Since the tidal wave is building, I figured I’d ask…

Who’s going to be picking up The Lost Symbol?

I’m just finishing up Vacuum Diagrams - my first foray into Stephen Baxter’s writing. I’ve enjoyed it quite a bit and am looking forward to reading more of his stuff, but I have other series to get back to and finish first.

Finished Junot Diaz’s The Brief, Wondrous Life of Oscar Wao, which was fantastic, and highly recommended to this crowd, as the book is loaded with one dorky D&D/Dune/Jack Kirby/Akira reference after another, while actually being about something far more serious (the lives of Dominicans in the pre-/post Trujillo era.)

Now debating between the three books on my nightstand:
The Blade Itself, The Girl Who Played With Fire, or The White Tiger.

I’m slowly reading “The Ice Storm.” It’s not doing much for me, but maybe that’s partly because I only read it when I’m exhausted and 15 minutes away from going to sleep. Maybe I’m just not in the mood to read about a bunch of deeply dissatisfied upper-middle-class suburbanites at the moment.

Next up will probably be “Blood Meridian” or another crack at “Day of the Locust,” which I petered out on during the first attempt.

I’m also dabbling in Tocqueville’s “Democracy in America” on Project Gutenberg. I need to get a Kindle or something so I can read ebooks in bed. I guess I could just use my laptop in a pinch.

Is this the same as the movie?

— Alan

Sounds like it. Is that the one with the “Key” Party?

@ Jeff Green —> Abercrombie :)

I just finished reading Infinite Jest. I was tempted to take part in the Infinite Summer event, but I just don’t read books in that way.
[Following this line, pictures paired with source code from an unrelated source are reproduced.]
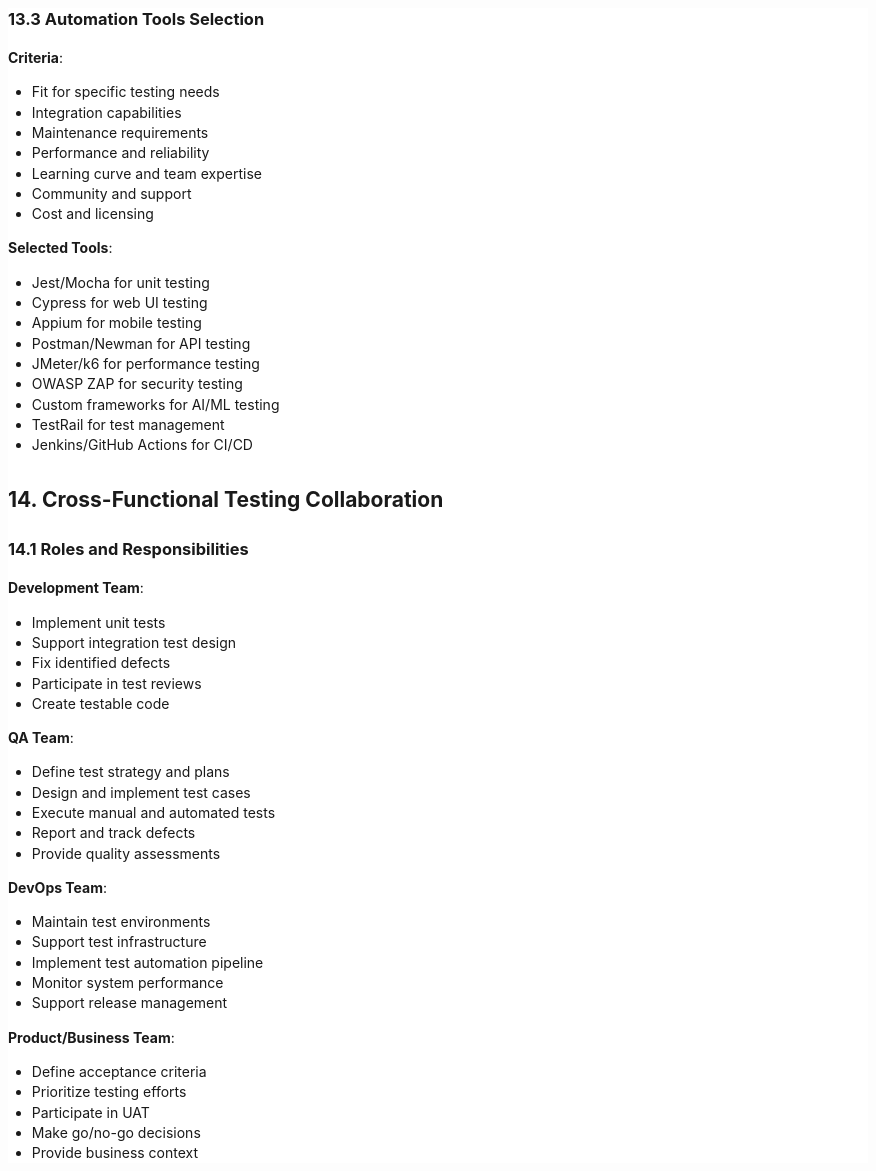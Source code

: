 ### 13.3 Automation Tools Selection

**Criteria**:
- Fit for specific testing needs
- Integration capabilities
- Maintenance requirements
- Performance and reliability
- Learning curve and team expertise
- Community and support
- Cost and licensing

**Selected Tools**:
- Jest/Mocha for unit testing
- Cypress for web UI testing
- Appium for mobile testing
- Postman/Newman for API testing
- JMeter/k6 for performance testing
- OWASP ZAP for security testing
- Custom frameworks for AI/ML testing
- TestRail for test management
- Jenkins/GitHub Actions for CI/CD

## 14. Cross-Functional Testing Collaboration

### 14.1 Roles and Responsibilities

**Development Team**:
- Implement unit tests
- Support integration test design
- Fix identified defects
- Participate in test reviews
- Create testable code

**QA Team**:
- Define test strategy and plans
- Design and implement test cases
- Execute manual and automated tests
- Report and track defects
- Provide quality assessments

**DevOps Team**:
- Maintain test environments
- Support test infrastructure
- Implement test automation pipeline
- Monitor system performance
- Support release management

**Product/Business Team**:
- Define acceptance criteria
- Prioritize testing efforts
- Participate in UAT
- Make go/no-go decisions
- Provide business context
I’d previously read Consider the Lobster and Brief Interviews with Hideous Men, which really whetted my appetite for the big book.

To warm down, I reread The Hunter, by Richard Stark, which is the first novel in my absolute favourite crime series. Keeping with the Westlake theme, I’m currently reading What’s The Worst That Could Happen?, which I should finish tonight. After that it’s either going to be the new A L Kennedy collection or Kim Stanley Robinson’s Galileo’s Dream.
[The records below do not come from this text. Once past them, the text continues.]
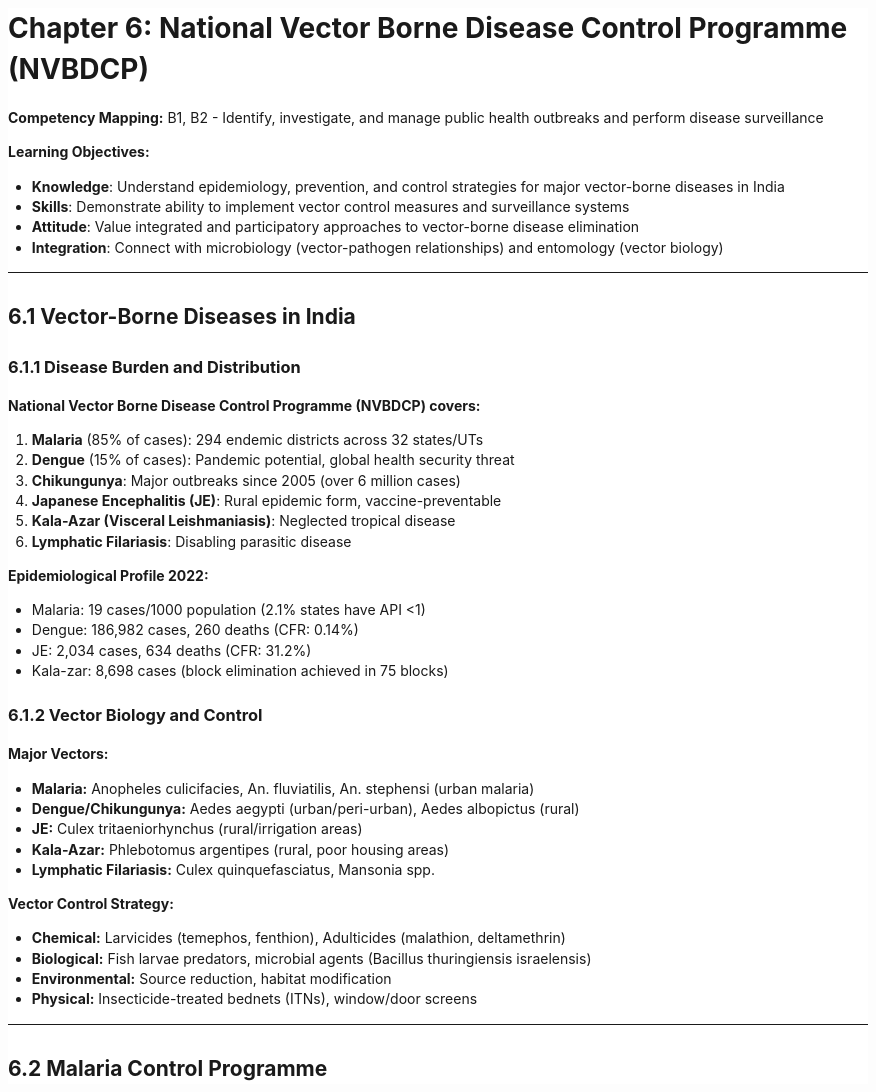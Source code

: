# Chapter 6: National Vector Borne Disease Control Programme (NVBDCP)

**Competency Mapping:** B1, B2 - Identify, investigate, and manage public health outbreaks and perform disease surveillance

**Learning Objectives:**
- **Knowledge**: Understand epidemiology, prevention, and control strategies for major vector-borne diseases in India
- **Skills**: Demonstrate ability to implement vector control measures and surveillance systems
- **Attitude**: Value integrated and participatory approaches to vector-borne disease elimination
- **Integration**: Connect with microbiology (vector-pathogen relationships) and entomology (vector biology)

---

## 6.1 Vector-Borne Diseases in India

### 6.1.1 Disease Burden and Distribution

**National Vector Borne Disease Control Programme (NVBDCP) covers:**
1. **Malaria** (85% of cases): 294 endemic districts across 32 states/UTs
2. **Dengue** (15% of cases): Pandemic potential, global health security threat
3. **Chikungunya**: Major outbreaks since 2005 (over 6 million cases)
4. **Japanese Encephalitis (JE)**: Rural epidemic form, vaccine-preventable
5. **Kala-Azar (Visceral Leishmaniasis)**: Neglected tropical disease
6. **Lymphatic Filariasis**: Disabling parasitic disease

**Epidemiological Profile 2022:**
- Malaria: 19 cases/1000 population (2.1% states have API <1)
- Dengue: 186,982 cases, 260 deaths (CFR: 0.14%)
- JE: 2,034 cases, 634 deaths (CFR: 31.2%)
- Kala-zar: 8,698 cases (block elimination achieved in 75 blocks)

### 6.1.2 Vector Biology and Control

**Major Vectors:**
- **Malaria:** Anopheles culicifacies, An. fluviatilis, An. stephensi (urban malaria)
- **Dengue/Chikungunya:** Aedes aegypti (urban/peri-urban), Aedes albopictus (rural)
- **JE:** Culex tritaeniorhynchus (rural/irrigation areas)
- **Kala-Azar:** Phlebotomus argentipes (rural, poor housing areas)
- **Lymphatic Filariasis:** Culex quinquefasciatus, Mansonia spp.

**Vector Control Strategy:**
- **Chemical:** Larvicides (temephos, fenthion), Adulticides (malathion, deltamethrin)
- **Biological:** Fish larvae predators, microbial agents (Bacillus thuringiensis israelensis)
- **Environmental:** Source reduction, habitat modification
- **Physical:** Insecticide-treated bednets (ITNs), window/door screens

---

## 6.2 Malaria Control Programme
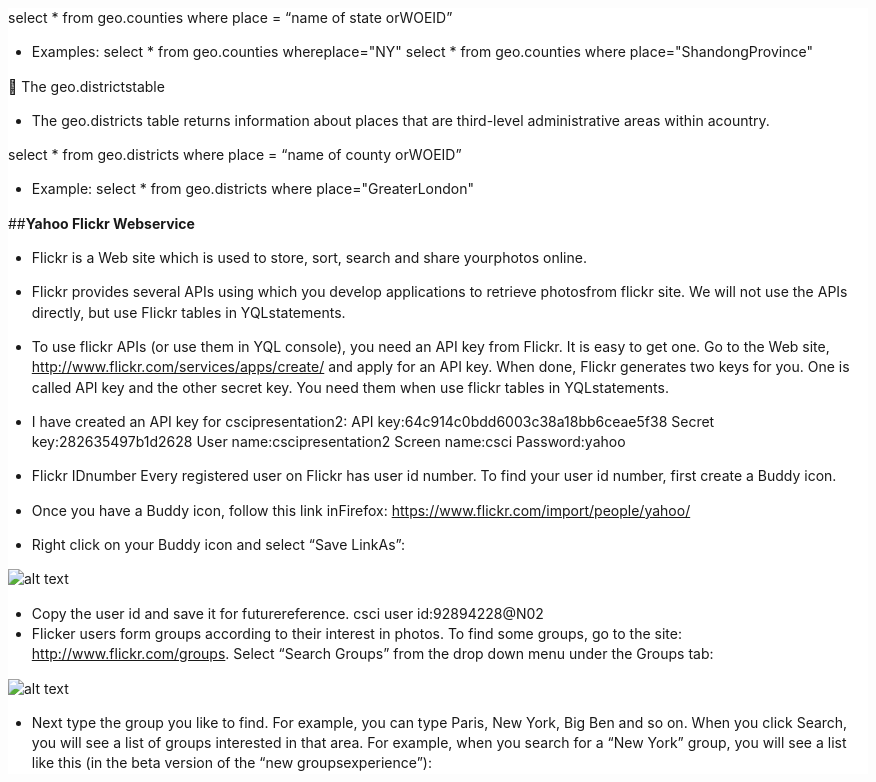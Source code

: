 
select * from geo.counties where place = “name of state orWOEID”

- Examples:
select * from geo.counties whereplace="NY"
select * from geo.counties where place="ShandongProvince"

	The geo.districtstable

- The geo.districts table returns information about places that are third-level administrative areas within acountry.

select * from geo.districts where place = “name of county orWOEID”

- Example:
select * from geo.districts where place="GreaterLondon"


##**Yahoo Flickr Webservice**
- Flickr is a Web site which is used to store, sort, search and share yourphotos online.

- Flickr provides several APIs using which you develop applications to retrieve photosfrom flickr site. We will not use the APIs directly, but use Flickr tables in YQLstatements.

- To use flickr APIs (or use them in YQL console), you need an API key from Flickr. It is easy to get one. Go to the Web site, http://www.flickr.com/services/apps/create/ and apply for an API key. When done, Flickr generates two keys for you. One is called API key and the other secret key. You need them when use flickr tables in YQLstatements.

- I have created an API key for cscipresentation2:
API key:64c914c0bdd6003c38a18bb6ceae5f38
Secret key:282635497b1d2628 User name:cscipresentation2
Screen name:csci Password:yahoo

- Flickr IDnumber
Every registered user on Flickr has user id number. To find your user id number, first create a Buddy icon.
  

- Once you have a Buddy icon, follow this link inFirefox:
https://www.flickr.com/import/people/yahoo/
 



- Right click on your Buddy icon and select “Save LinkAs”:

![alt text](https://github.com/pkdevaraj/Presentations/blob/gh-pages/IMAGES/YQL4.1.PNG "Web Service 1")
- Copy the user id and save it for futurereference. csci user id:92894228@N02
- Flicker users form groups according to their interest in photos. To find some groups, go to the site: http://www.flickr.com/groups. Select “Search Groups” from the drop down menu under the Groups tab:

![alt text](https://github.com/pkdevaraj/Presentations/blob/gh-pages/IMAGES/YQL4.2.PNG "Web Service 2")
 
- Next type the group you like to find. For example, you can type Paris, New York, Big Ben and so on. When you click Search, you will see a list of groups interested in that area. For example, when you search for a “New York” group, you will see a list like this (in the beta version of the “new groupsexperience”):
Yes, it’s the novel the film was based on.

Exactly.

Recently finished Anathem by Neal Stephenson and greatly enjoyed it.
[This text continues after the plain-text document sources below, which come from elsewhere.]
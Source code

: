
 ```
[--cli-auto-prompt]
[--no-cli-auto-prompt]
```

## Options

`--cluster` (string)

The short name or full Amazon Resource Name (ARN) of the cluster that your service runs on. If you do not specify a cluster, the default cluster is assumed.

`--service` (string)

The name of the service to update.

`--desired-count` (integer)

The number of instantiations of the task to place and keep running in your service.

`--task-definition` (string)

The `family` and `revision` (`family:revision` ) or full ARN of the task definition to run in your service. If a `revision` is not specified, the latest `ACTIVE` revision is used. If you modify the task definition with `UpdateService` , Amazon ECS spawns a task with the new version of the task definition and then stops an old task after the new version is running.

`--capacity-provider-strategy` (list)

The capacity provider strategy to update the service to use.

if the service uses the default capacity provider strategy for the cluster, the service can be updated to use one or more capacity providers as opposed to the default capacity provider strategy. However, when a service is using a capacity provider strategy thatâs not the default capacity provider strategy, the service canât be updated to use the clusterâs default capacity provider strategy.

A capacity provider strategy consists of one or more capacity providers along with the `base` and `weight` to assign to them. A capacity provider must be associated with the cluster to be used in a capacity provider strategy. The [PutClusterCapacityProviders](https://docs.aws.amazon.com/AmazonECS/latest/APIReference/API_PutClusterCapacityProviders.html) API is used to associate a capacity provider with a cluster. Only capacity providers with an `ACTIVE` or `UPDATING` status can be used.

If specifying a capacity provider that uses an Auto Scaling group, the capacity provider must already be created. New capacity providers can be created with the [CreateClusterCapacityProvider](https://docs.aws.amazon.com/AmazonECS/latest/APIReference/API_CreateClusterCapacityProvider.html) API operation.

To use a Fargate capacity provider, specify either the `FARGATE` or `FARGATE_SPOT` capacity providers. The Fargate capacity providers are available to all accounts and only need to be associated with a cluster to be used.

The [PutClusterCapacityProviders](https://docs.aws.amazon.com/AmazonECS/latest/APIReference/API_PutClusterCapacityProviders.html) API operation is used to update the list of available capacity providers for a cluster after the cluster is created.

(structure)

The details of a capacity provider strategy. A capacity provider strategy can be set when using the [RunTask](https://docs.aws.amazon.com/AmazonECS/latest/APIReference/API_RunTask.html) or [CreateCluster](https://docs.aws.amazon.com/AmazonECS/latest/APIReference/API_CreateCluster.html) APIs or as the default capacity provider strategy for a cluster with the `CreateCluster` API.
I’ve checked out The Caryatids by Bruce Sterling and Mind over Ship by David Marusek but I’m not sure if I will get around to them or not.

Has anyone read Kay Kenyon’s Bright of the Sky or Patrick Rothfuss’ The Name of the Wind? I’m thinking of picking them up (not available in the local library) but I’ve heard some mixed reviews.

I just wrapped Winter World: The Ingenuity of Animal Survival by Bernd Heinrich.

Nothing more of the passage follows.